Even then, America, Germany, Norway, Belgium, Turkey and the UK, along with 14 other industrialised countries, accepted more refugees per capita than Australia. It would take 134 years to fill the MCG with asylum seekers who have arrived in Australia by boat. In the 34 years between 1976 and 2010, remembering that mandatory detention has only been government policy since 1992, only 25,380 people have come to Australia seeking asylum by boat.

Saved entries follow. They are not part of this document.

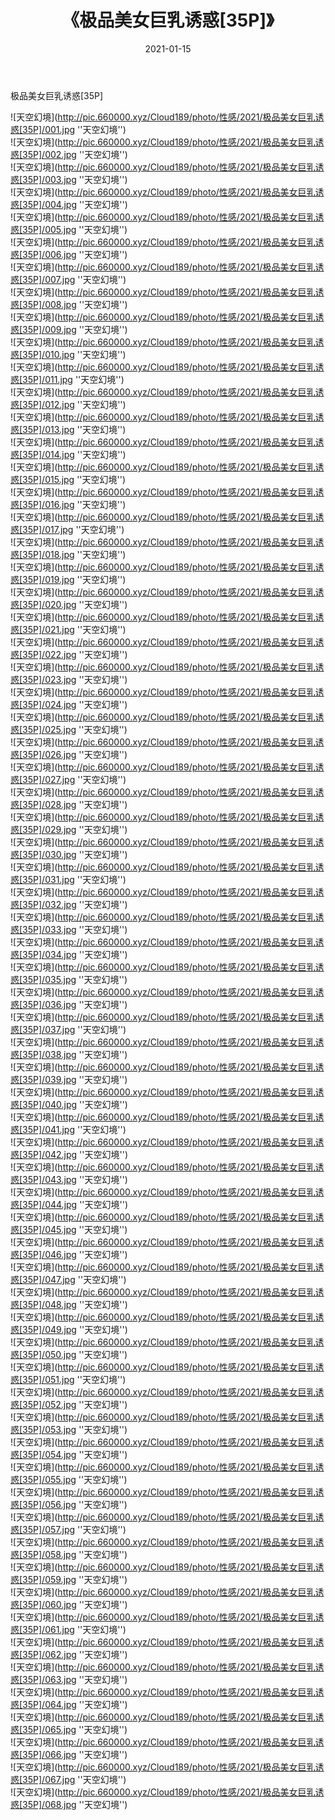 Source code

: ﻿---
layout: post
title:  《极品美女巨乳诱惑[35P]》
date:   2021-01-15
img: http://pic.660000.xyz/Cloud189/photo/性感/2021/极品美女巨乳诱惑[35P]/000.jpg
categories: [美女, 性感, 泳衣]
---

极品美女巨乳诱惑[35P]



![天空幻境](http://pic.660000.xyz/Cloud189/photo/性感/2021/极品美女巨乳诱惑[35P]/001.jpg ''天空幻境'') <br>
![天空幻境](http://pic.660000.xyz/Cloud189/photo/性感/2021/极品美女巨乳诱惑[35P]/002.jpg ''天空幻境'') <br>
![天空幻境](http://pic.660000.xyz/Cloud189/photo/性感/2021/极品美女巨乳诱惑[35P]/003.jpg ''天空幻境'') <br>
![天空幻境](http://pic.660000.xyz/Cloud189/photo/性感/2021/极品美女巨乳诱惑[35P]/004.jpg ''天空幻境'') <br>
![天空幻境](http://pic.660000.xyz/Cloud189/photo/性感/2021/极品美女巨乳诱惑[35P]/005.jpg ''天空幻境'') <br>
![天空幻境](http://pic.660000.xyz/Cloud189/photo/性感/2021/极品美女巨乳诱惑[35P]/006.jpg ''天空幻境'') <br>
![天空幻境](http://pic.660000.xyz/Cloud189/photo/性感/2021/极品美女巨乳诱惑[35P]/007.jpg ''天空幻境'') <br>
![天空幻境](http://pic.660000.xyz/Cloud189/photo/性感/2021/极品美女巨乳诱惑[35P]/008.jpg ''天空幻境'') <br>
![天空幻境](http://pic.660000.xyz/Cloud189/photo/性感/2021/极品美女巨乳诱惑[35P]/009.jpg ''天空幻境'') <br>
![天空幻境](http://pic.660000.xyz/Cloud189/photo/性感/2021/极品美女巨乳诱惑[35P]/010.jpg ''天空幻境'') <br>
![天空幻境](http://pic.660000.xyz/Cloud189/photo/性感/2021/极品美女巨乳诱惑[35P]/011.jpg ''天空幻境'') <br>
![天空幻境](http://pic.660000.xyz/Cloud189/photo/性感/2021/极品美女巨乳诱惑[35P]/012.jpg ''天空幻境'') <br>
![天空幻境](http://pic.660000.xyz/Cloud189/photo/性感/2021/极品美女巨乳诱惑[35P]/013.jpg ''天空幻境'') <br>
![天空幻境](http://pic.660000.xyz/Cloud189/photo/性感/2021/极品美女巨乳诱惑[35P]/014.jpg ''天空幻境'') <br>
![天空幻境](http://pic.660000.xyz/Cloud189/photo/性感/2021/极品美女巨乳诱惑[35P]/015.jpg ''天空幻境'') <br>
![天空幻境](http://pic.660000.xyz/Cloud189/photo/性感/2021/极品美女巨乳诱惑[35P]/016.jpg ''天空幻境'') <br>
![天空幻境](http://pic.660000.xyz/Cloud189/photo/性感/2021/极品美女巨乳诱惑[35P]/017.jpg ''天空幻境'') <br>
![天空幻境](http://pic.660000.xyz/Cloud189/photo/性感/2021/极品美女巨乳诱惑[35P]/018.jpg ''天空幻境'') <br>
![天空幻境](http://pic.660000.xyz/Cloud189/photo/性感/2021/极品美女巨乳诱惑[35P]/019.jpg ''天空幻境'') <br>
![天空幻境](http://pic.660000.xyz/Cloud189/photo/性感/2021/极品美女巨乳诱惑[35P]/020.jpg ''天空幻境'') <br>
![天空幻境](http://pic.660000.xyz/Cloud189/photo/性感/2021/极品美女巨乳诱惑[35P]/021.jpg ''天空幻境'') <br>
![天空幻境](http://pic.660000.xyz/Cloud189/photo/性感/2021/极品美女巨乳诱惑[35P]/022.jpg ''天空幻境'') <br>
![天空幻境](http://pic.660000.xyz/Cloud189/photo/性感/2021/极品美女巨乳诱惑[35P]/023.jpg ''天空幻境'') <br>
![天空幻境](http://pic.660000.xyz/Cloud189/photo/性感/2021/极品美女巨乳诱惑[35P]/024.jpg ''天空幻境'') <br>
![天空幻境](http://pic.660000.xyz/Cloud189/photo/性感/2021/极品美女巨乳诱惑[35P]/025.jpg ''天空幻境'') <br>
![天空幻境](http://pic.660000.xyz/Cloud189/photo/性感/2021/极品美女巨乳诱惑[35P]/026.jpg ''天空幻境'') <br>
![天空幻境](http://pic.660000.xyz/Cloud189/photo/性感/2021/极品美女巨乳诱惑[35P]/027.jpg ''天空幻境'') <br>
![天空幻境](http://pic.660000.xyz/Cloud189/photo/性感/2021/极品美女巨乳诱惑[35P]/028.jpg ''天空幻境'') <br>
![天空幻境](http://pic.660000.xyz/Cloud189/photo/性感/2021/极品美女巨乳诱惑[35P]/029.jpg ''天空幻境'') <br>
![天空幻境](http://pic.660000.xyz/Cloud189/photo/性感/2021/极品美女巨乳诱惑[35P]/030.jpg ''天空幻境'') <br>
![天空幻境](http://pic.660000.xyz/Cloud189/photo/性感/2021/极品美女巨乳诱惑[35P]/031.jpg ''天空幻境'') <br>
![天空幻境](http://pic.660000.xyz/Cloud189/photo/性感/2021/极品美女巨乳诱惑[35P]/032.jpg ''天空幻境'') <br>
![天空幻境](http://pic.660000.xyz/Cloud189/photo/性感/2021/极品美女巨乳诱惑[35P]/033.jpg ''天空幻境'') <br>
![天空幻境](http://pic.660000.xyz/Cloud189/photo/性感/2021/极品美女巨乳诱惑[35P]/034.jpg ''天空幻境'') <br>
![天空幻境](http://pic.660000.xyz/Cloud189/photo/性感/2021/极品美女巨乳诱惑[35P]/035.jpg ''天空幻境'') <br>
![天空幻境](http://pic.660000.xyz/Cloud189/photo/性感/2021/极品美女巨乳诱惑[35P]/036.jpg ''天空幻境'') <br>
![天空幻境](http://pic.660000.xyz/Cloud189/photo/性感/2021/极品美女巨乳诱惑[35P]/037.jpg ''天空幻境'') <br>
![天空幻境](http://pic.660000.xyz/Cloud189/photo/性感/2021/极品美女巨乳诱惑[35P]/038.jpg ''天空幻境'') <br>
![天空幻境](http://pic.660000.xyz/Cloud189/photo/性感/2021/极品美女巨乳诱惑[35P]/039.jpg ''天空幻境'') <br>
![天空幻境](http://pic.660000.xyz/Cloud189/photo/性感/2021/极品美女巨乳诱惑[35P]/040.jpg ''天空幻境'') <br>
![天空幻境](http://pic.660000.xyz/Cloud189/photo/性感/2021/极品美女巨乳诱惑[35P]/041.jpg ''天空幻境'') <br>
![天空幻境](http://pic.660000.xyz/Cloud189/photo/性感/2021/极品美女巨乳诱惑[35P]/042.jpg ''天空幻境'') <br>
![天空幻境](http://pic.660000.xyz/Cloud189/photo/性感/2021/极品美女巨乳诱惑[35P]/043.jpg ''天空幻境'') <br>
![天空幻境](http://pic.660000.xyz/Cloud189/photo/性感/2021/极品美女巨乳诱惑[35P]/044.jpg ''天空幻境'') <br>
![天空幻境](http://pic.660000.xyz/Cloud189/photo/性感/2021/极品美女巨乳诱惑[35P]/045.jpg ''天空幻境'') <br>
![天空幻境](http://pic.660000.xyz/Cloud189/photo/性感/2021/极品美女巨乳诱惑[35P]/046.jpg ''天空幻境'') <br>
![天空幻境](http://pic.660000.xyz/Cloud189/photo/性感/2021/极品美女巨乳诱惑[35P]/047.jpg ''天空幻境'') <br>
![天空幻境](http://pic.660000.xyz/Cloud189/photo/性感/2021/极品美女巨乳诱惑[35P]/048.jpg ''天空幻境'') <br>
![天空幻境](http://pic.660000.xyz/Cloud189/photo/性感/2021/极品美女巨乳诱惑[35P]/049.jpg ''天空幻境'') <br>
![天空幻境](http://pic.660000.xyz/Cloud189/photo/性感/2021/极品美女巨乳诱惑[35P]/050.jpg ''天空幻境'') <br>
![天空幻境](http://pic.660000.xyz/Cloud189/photo/性感/2021/极品美女巨乳诱惑[35P]/051.jpg ''天空幻境'') <br>
![天空幻境](http://pic.660000.xyz/Cloud189/photo/性感/2021/极品美女巨乳诱惑[35P]/052.jpg ''天空幻境'') <br>
![天空幻境](http://pic.660000.xyz/Cloud189/photo/性感/2021/极品美女巨乳诱惑[35P]/053.jpg ''天空幻境'') <br>
![天空幻境](http://pic.660000.xyz/Cloud189/photo/性感/2021/极品美女巨乳诱惑[35P]/054.jpg ''天空幻境'') <br>
![天空幻境](http://pic.660000.xyz/Cloud189/photo/性感/2021/极品美女巨乳诱惑[35P]/055.jpg ''天空幻境'') <br>
![天空幻境](http://pic.660000.xyz/Cloud189/photo/性感/2021/极品美女巨乳诱惑[35P]/056.jpg ''天空幻境'') <br>
![天空幻境](http://pic.660000.xyz/Cloud189/photo/性感/2021/极品美女巨乳诱惑[35P]/057.jpg ''天空幻境'') <br>
![天空幻境](http://pic.660000.xyz/Cloud189/photo/性感/2021/极品美女巨乳诱惑[35P]/058.jpg ''天空幻境'') <br>
![天空幻境](http://pic.660000.xyz/Cloud189/photo/性感/2021/极品美女巨乳诱惑[35P]/059.jpg ''天空幻境'') <br>
![天空幻境](http://pic.660000.xyz/Cloud189/photo/性感/2021/极品美女巨乳诱惑[35P]/060.jpg ''天空幻境'') <br>
![天空幻境](http://pic.660000.xyz/Cloud189/photo/性感/2021/极品美女巨乳诱惑[35P]/061.jpg ''天空幻境'') <br>
![天空幻境](http://pic.660000.xyz/Cloud189/photo/性感/2021/极品美女巨乳诱惑[35P]/062.jpg ''天空幻境'') <br>
![天空幻境](http://pic.660000.xyz/Cloud189/photo/性感/2021/极品美女巨乳诱惑[35P]/063.jpg ''天空幻境'') <br>
![天空幻境](http://pic.660000.xyz/Cloud189/photo/性感/2021/极品美女巨乳诱惑[35P]/064.jpg ''天空幻境'') <br>
![天空幻境](http://pic.660000.xyz/Cloud189/photo/性感/2021/极品美女巨乳诱惑[35P]/065.jpg ''天空幻境'') <br>
![天空幻境](http://pic.660000.xyz/Cloud189/photo/性感/2021/极品美女巨乳诱惑[35P]/066.jpg ''天空幻境'') <br>
![天空幻境](http://pic.660000.xyz/Cloud189/photo/性感/2021/极品美女巨乳诱惑[35P]/067.jpg ''天空幻境'') <br>
![天空幻境](http://pic.660000.xyz/Cloud189/photo/性感/2021/极品美女巨乳诱惑[35P]/068.jpg ''天空幻境'') <br>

As for Australia’s humanitarian intake, the government has a self-imposed annual cap of 13,700 refugees, which it insists must include boat arrivals. The government stokes up racism and border-security hysteria about “boat people” to justify keeping the number so low. This was demonstrated in a recent article in the Weekend Australian, in which Immigration Minister Chris Bowen complained that Labor is unable to increase the intake to 20,000 while boats continue to arrive.

Myth #4: There is no alternative to mandatory detention

With the exception of Israel, Australia is probably the only country in the world which practices mandatory detention of asylum seeker boat arrivals, both adults and children. This policy was only introduced in 1992 by the Keating Labor government.

The cruel detention system comes at a great cost. It results in severe mental and physical health problems, and drives detainees to self-harm and suicide. The economic cost of this torture is around $113,000 per asylum seeker, racking up over $2.5 billion dollars since 2000.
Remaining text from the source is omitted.